I'd be delighted to read a buyer review. Does one exist? Amazon lists Lytro cases and mounts, but apparently not the camera itself. Most comments are by people who opine on the camera, but don't seem to own one.

0 upvotes
DidiBaev
By DidiBaev (Oct 9, 2012)

Nope!

0 upvotes
makofoto
By makofoto (Oct 9, 2012)

A gal who is coming along with her photography wanted to buy one to shoot at concerts ... she thought it might be easier to sneak in then with her DSLR ... since concerts are very restrictive these days, ie. no interchangeable lens cameras ... but I told her the image quality was so lacking as to make it not worth her while

0 upvotes
Thorbard
By Thorbard (Oct 9, 2012)

She'd be better off working to get a press pass to those events than going for one of these.

0 upvotes
Trollshavethebestcandy
By Trollshavethebestcandy (Oct 9, 2012)

The cameras that suck the most have the most color schemes.
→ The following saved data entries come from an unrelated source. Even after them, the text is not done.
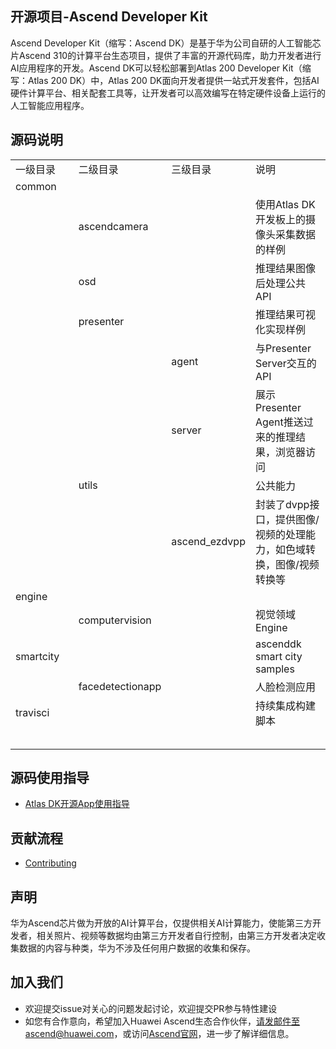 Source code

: ## 开源项目-Ascend Developer Kit

Ascend Developer Kit（缩写：Ascend DK）是基于华为公司自研的人工智能芯片Ascend 310的计算平台生态项目，提供了丰富的开源代码库，助力开发者进行AI应用程序的开发。Ascend DK可以轻松部署到Atlas 200 Developer Kit（缩写：Atlas 200 DK）中，Atlas 200 DK面向开发者提供一站式开发套件，包括AI硬件计算平台、相关配套工具等，让开发者可以高效编写在特定硬件设备上运行的人工智能应用程序。

## 源码说明

<table>
<tr> 
	<td width="20%">一级目录</td>
	<td width="20%">二级目录</td>
    <td width="20%">三级目录</td>
	<td >说明</td>
</tr>
<tr>
	<td>common</td>
	<td></td>
    <td></td>
	<td></td>
</tr>
<tr>
 	<td></td>
	<td>ascendcamera</td>
    <td></td>
	<td>使用Atlas DK开发板上的摄像头采集数据的样例</td>
</tr>
<tr>
	<td></td>
	<td>osd</td>
    <td></td>
	<td>推理结果图像后处理公共API</td>
</tr>
<tr>
	<td></td>
	<td>presenter</td>
    <td></td>
	<td>推理结果可视化实现样例</td>
</tr>
<tr>
	<td></td>
	<td></td>
	<td>agent</td>
	<td>与Presenter Server交互的API</td>
</tr>
<tr>
	<td></td>
	<td></td>
	<td>server</td>
	<td>展示Presenter Agent推送过来的推理结果，浏览器访问</td>
</tr>
<tr>
	<td></td>
	<td>utils</td>
    <td></td>
	<td>公共能力</td>
</tr>
<tr>
	<td></td>
	<td></td>
    <td>ascend_ezdvpp</td>
	<td>封装了dvpp接口，提供图像/视频的处理能力，如色域转换，图像/视频转换等</td>
</tr>
<tr>
	<td>engine</td>
	<td></td>
    <td></td>
	<td></td>
</tr>
<tr>
	<td></td>
	<td>computervision</td>
    <td></td>
	<td>视觉领域Engine</td>
</tr>
<tr>
	<td>smartcity</td>
	<td></td>
    <td></td>
	<td>ascenddk smart city samples</td>
</tr>
<tr>
	<td></td>
    <td>facedetectionapp</td>
	<td></td>
	<td>人脸检测应用</td>
</tr>
<tr>
	<td>travisci</td>
	<td></td>
    <td></td>
	<td>持续集成构建脚本</td>
</tr>
<tr>
	<td></td>
	<td></td>
    <td></td>
	<td></td>
</tr>
<tr>
	<td></td>
	<td></td>
    <td></td>
	<td></td>
</tr>
<tr>
	<td></td>
	<td></td>
    <td></td>
	<td></td>
</tr>
<tr>
	<td></td>
	<td></td>
    <td></td>
	<td></td>
</tr>
<tr>
	<td></td>
	<td></td>
    <td></td>
	<td></td>
</tr>
</table>

## 源码使用指导
-   [Atlas DK开源App使用指导](https://ascend.github.io/ascenddk-private/doc/samplecode/OverView.html)

## 贡献流程
-   [Contributing](contributing.md)

## 声明
华为Ascend芯片做为开放的AI计算平台，仅提供相关AI计算能力，使能第三方开发者，相关照片、视频等数据均由第三方开发者自行控制，由第三方开发者决定收集数据的内容与种类，华为不涉及任何用户数据的收集和保存。

## 加入我们
* 欢迎提交issue对关心的问题发起讨论，欢迎提交PR参与特性建设
* 如您有合作意向，希望加入Huawei Ascend生态合作伙伴，请发邮件至ascend@huawei.com，或访问[Ascend官网](https://www.huawei.com/minisite/ascend/cn/index.html)，进一步了解详细信息。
The world has been begging for Moxie Pink and hallelujah we finally have it!!!

7 upvotes
Steve
By Steve (Oct 9, 2012)

Now, if you are going to insult my Barbie Digital camera, i'm going home.

3 upvotes
OldZorki
By OldZorki (Oct 9, 2012)

I will wait for Hasselblad version, with some precious metals, wood trim and diamond encrusted knob.

15 upvotes
Trollshavethebestcandy
By Trollshavethebestcandy (Oct 9, 2012)

Tee hee hee ;)

0 upvotes
danredwing
By danredwing (Oct 9, 2012)

Best Comment ever!

1 upvote
Just a Photographer
By Just a Photographer (Oct 9, 2012)

Don't forget that it WILL have two Hasselblad logo's to make sure that you will be able show off to your executive friends. Rumours say it will be around $7500,00 for the fixed lens version :)

Comment edited 32 seconds after posting
0 upvotes
maxnimo
By maxnimo (Oct 9, 2012)

This would have been the best camera in the world... if it came in lime green.